Its easy, we do it ourselves. We load the image using PIL library, convert to numpy array, and scale it. The dependencies are light: PIL, and NumPy.

Now, we have the complete code for inference (check the github repo)- including the pre-processing steps, and prediction with the tf-lite model.

The Docker Image for Lambda Function

Now, we will be creating a docker image to be used in lambda function. (Don’t worry about the AWS Account yet.)

While preparing a docker image we generally start with a “base image”. This often is based on Ubuntu. But this will not work here. We need to use the official AWS Lambda as base image which is based on CentOS and includes other artifacts related to Lambda. We will prepare our image from this base image, and upload to AWS Lambda for deployment.

How will we prepare the dockerfile?

Select the appropriate base image
Install the dependencies
Copy the lambda handler file
Copy the artifacts (model file etc.)
Specify the CMD command

Creating the Lambda Handler File

Before we start preparing the Dockerfile, we need to write a python script lambda_function.py that will perform all the pre-processing steps, load the model and do prediction. This is going to be the entrypoint script for the Lambda function.

This script should have a function called lambda_handler that should take the input from API and return result as json.

def lambda_handler(event, context):
    url = event['url']
    X = load_image(url)
    result = predict_with_tflite(X)
    return result

Here, load_image contains the preprocessing logic and predict_with_tflite contains the prediction steps. Check the complete lambda_function.py file in the github repo.

Resolving Some Errors

While installing the dependencies, you might come across some errors. This is related to the library tf-lite, the PyPI binaries are based on Ubuntu/Debian OS and not supported for CentOS. Hence, you will have to install this library using wheel files compiled for that OS- which are fortunately available for us on github, compiled by Alexey Grigorev. A copy of the file is also present in the repo we are working from.

Build the Docker Image

Once the required code and model files are ready, we start building the docker image. The sequence of steps is simple:

FROM public.ecr.aws/lambda/python:3.8

COPY artifacts/tflite_runtime-2.7.0-cp38-cp38-linux_x86_64.whl .

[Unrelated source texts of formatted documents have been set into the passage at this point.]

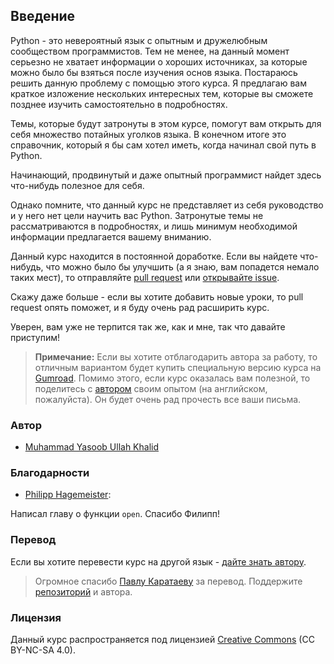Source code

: ## Введение

Python - это невероятный язык с опытным и дружелюбным сообществом
программистов. Тем не менее, на данный момент серьезно не хватает информации
о хороших источниках, за которые можно было бы взяться после изучения основ
языка. Постараюсь решить данную проблему с помощью этого курса. Я предлагаю вам
краткое изложение нескольких интересных тем, которые вы сможете позднее изучить
самостоятельно в подробностях.

Темы, которые будут затронуты в этом курсе, помогут вам открыть для себя
множество потайных уголков языка. В конечном итоге это справочник, который я бы сам хотел иметь, когда начинал свой путь в Python.

Начинающий, продвинутый и даже опытный программист найдет здесь что-нибудь
полезное для себя.

Однако помните, что данный курс не представляет из себя руководство и у него
нет цели научить вас Python. Затронутые темы не рассматриваются в подробностях,
и лишь минимум необходимой информации предлагается вашему вниманию.

Данный курс находится в постоянной доработке. Если вы найдете
что-нибудь, что можно было бы улучшить (а я знаю, вам попадется немало таких
мест), то отправляйте [pull request][1] или [открывайте issue][2].

Скажу даже больше - если вы хотите добавить новые уроки, то pull request опять
поможет, и я буду очень рад расширить курс.

Уверен, вам уже не терпится так же, как и мне, так что давайте приступим!

> **Примечание:** Если вы хотите отблагодарить автора за работу, то
отличным вариантом будет купить специальную версию курса на
[Gumroad](https://gum.co/intermediate_python). Помимо этого, если курс
оказалась вам полезной, то поделитесь с [автором](mailto:yasoob.khld@gmail.com)
своим опытом (на английском, пожалуйста). Он будет очень рад прочесть все
ваши письма.

### Автор

- [Muhammad Yasoob Ullah Khalid](https://github.com/yasoob)

### Благодарности

- [Philipp Hagemeister](https://github.com/phihag):

Написал главу о функции `open`. Спасибо Филипп!

### Перевод

Если вы хотите перевести курс на другой язык - [дайте знать автору][4].

> Огромное спасибо [Павлу Каратаеву](https://github.com/lancelote) за перевод. Поддержите [репозиторий](https://github.com/lancelote/interpy-ru) и автора.

### Лицензия

Данный курс распространяется под лицензией [Creative Commons][5]
(CC BY-NC-SA 4.0).

 [1]: https://github.com/vectree/resources
 [2]: https://github.com/vectree/resources/issues
 [3]: https://pavel-karateev.gitbook.io/intermediate-python/
 [4]: mailto:yasoob.khld@gmail.com
 [5]: http://creativecommons.org/licenses/by-nc-sa/4.0/
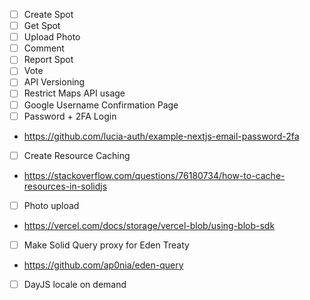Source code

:  - [ ] Create Spot
 - [ ] Get Spot
 - [ ] Upload Photo
 - [ ] Comment
 - [ ] Report Spot
 - [ ] Vote
 - [ ] API Versioning
 - [ ] Restrict Maps API usage
 - [ ] Google Username Confirmation Page
 - [ ] Password + 2FA Login
  * https://github.com/lucia-auth/example-nextjs-email-password-2fa
 - [ ] Create Resource Caching
  * https://stackoverflow.com/questions/76180734/how-to-cache-resources-in-solidjs
 - [ ] Photo upload
  * https://vercel.com/docs/storage/vercel-blob/using-blob-sdk
 - [ ] Make Solid Query proxy for Eden Treaty
  * https://github.com/ap0nia/eden-query
 - [ ] DayJS locale on demand
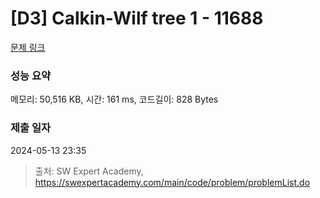 # [D3] Calkin-Wilf tree 1 - 11688 

[문제 링크](https://swexpertacademy.com/main/code/problem/problemDetail.do?contestProbId=AXgZSOn6ApIDFASW) 

### 성능 요약

메모리: 50,516 KB, 시간: 161 ms, 코드길이: 828 Bytes

### 제출 일자

2024-05-13 23:35



> 출처: SW Expert Academy, https://swexpertacademy.com/main/code/problem/problemList.do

RUN pip3 install tflite_runtime-2.7.0-cp38-cp38-linux_x86_64.whl --no-cache-dir
RUN pip install requests Pillow

COPY artifacts/cats_and_dogs.tflite .
COPY artifacts/lambda_function.py .

CMD ["lambda_function.lambda_handler"]

We build the image using

docker build -t cats_and_dogs .

And start running the container using

docker run -it --rm cats_and_dogs:latest -p 8080:8080

Testing the Docker Application

Now, the docker container is running, and presumably our model within is running as well. But how do we use it or test it if it’s working?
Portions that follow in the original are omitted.